(GIVEN ENTRIES Opens)

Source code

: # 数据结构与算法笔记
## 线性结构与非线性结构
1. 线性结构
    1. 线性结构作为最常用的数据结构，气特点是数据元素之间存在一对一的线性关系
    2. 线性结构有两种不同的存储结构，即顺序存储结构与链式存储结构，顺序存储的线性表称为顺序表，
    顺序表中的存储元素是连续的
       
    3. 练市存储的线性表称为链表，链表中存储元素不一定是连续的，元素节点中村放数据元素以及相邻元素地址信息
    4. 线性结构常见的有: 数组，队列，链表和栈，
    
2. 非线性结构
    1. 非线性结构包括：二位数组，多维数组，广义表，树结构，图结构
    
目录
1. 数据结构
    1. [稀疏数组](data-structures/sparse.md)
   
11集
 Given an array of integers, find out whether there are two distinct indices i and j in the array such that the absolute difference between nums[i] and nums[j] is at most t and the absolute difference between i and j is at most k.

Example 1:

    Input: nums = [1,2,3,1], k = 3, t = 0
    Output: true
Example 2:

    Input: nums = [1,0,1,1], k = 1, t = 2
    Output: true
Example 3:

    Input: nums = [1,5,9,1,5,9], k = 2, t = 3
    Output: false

(GIVEN ENTRIES Closes)

Take every line above carrying "Input" and return it.

    Input: nums = [1,2,3,1], k = 3, t = 0
    Input: nums = [1,0,1,1], k = 1, t = 2
    Input: nums = [1,5,9,1,5,9], k = 2, t = 3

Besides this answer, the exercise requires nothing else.